*What you will do*:
Print only the closing part of the entries. It starts at the line containing "A change in" and includes the final line, exactly as written.

========================================

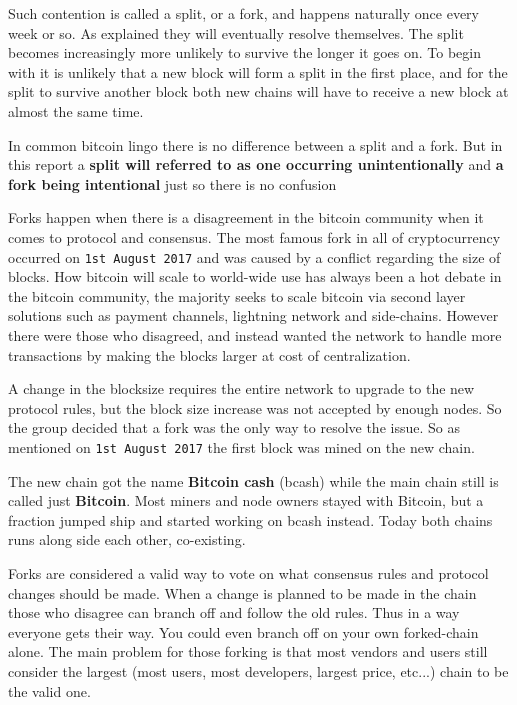 Such contention is called a split, or a fork, and happens naturally once every week or so. As explained they will eventually resolve themselves. The split becomes increasingly more unlikely to survive the longer it goes on. To begin with it is unlikely that a new block will form a split in the first place, and for the split to survive another block both new chains will have to receive a new block at almost the same time.\cite{antonopoulos_2017}

In common bitcoin lingo there is no difference between a split and a fork. But in this report a \textbf{split will referred to as one occurring unintentionally} and \textbf{a fork being intentional} just so there is no confusion

Forks happen when there is a disagreement in the bitcoin community when it comes to protocol and consensus. The most famous fork in all of cryptocurrency occurred on \texttt{1st August 2017} and was caused by a conflict regarding the size of blocks. How bitcoin will scale to world-wide use has always been a hot debate in the bitcoin community, the majority seeks to scale bitcoin via second layer solutions such as payment channels, lightning network and side-chains. However there were those who disagreed, and instead wanted the network to handle more transactions by making the blocks larger at cost of centralization. 

A change in the blocksize requires the entire network to upgrade to the new protocol rules, but the block size increase was not accepted by enough nodes. So the group decided that a fork was the only way to resolve the issue. So as mentioned on \texttt{1st August 2017} the first block was mined on the new chain.\cite{selena_2017}

The new chain got the name \textbf{Bitcoin cash} (bcash) while the main chain still is called just \textbf{Bitcoin}. Most miners and node owners stayed with Bitcoin, but a fraction jumped ship and started working on bcash instead. Today both chains runs along side each other, co-existing.\cite{selena_2017}

Forks are considered a valid way to vote on what consensus rules and protocol changes should be made. When a change is planned to be made in the chain those who disagree can branch off and follow the old rules. Thus in a way everyone gets their way. You could even branch off on your own forked-chain alone. The main problem for those forking is that most vendors and users still consider the largest (most users, most developers, largest price, etc...) chain to be the valid one.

========================================

*Finished exercise*:
A change in the blocksize requires the entire network to upgrade to the new protocol rules, but the block size increase was not accepted by enough nodes. So the group decided that a fork was the only way to resolve the issue. So as mentioned on \texttt{1st August 2017} the first block was mined on the new chain.\cite{selena_2017}

The new chain got the name \textbf{Bitcoin cash} (bcash) while the main chain still is called just \textbf{Bitcoin}. Most miners and node owners stayed with Bitcoin, but a fraction jumped ship and started working on bcash instead. Today both chains runs along side each other, co-existing.\cite{selena_2017}

Forks are considered a valid way to vote on what consensus rules and protocol changes should be made. When a change is planned to be made in the chain those who disagree can branch off and follow the old rules. Thus in a way everyone gets their way. You could even branch off on your own forked-chain alone. The main problem for those forking is that most vendors and users still consider the largest (most users, most developers, largest price, etc...) chain to be the valid one.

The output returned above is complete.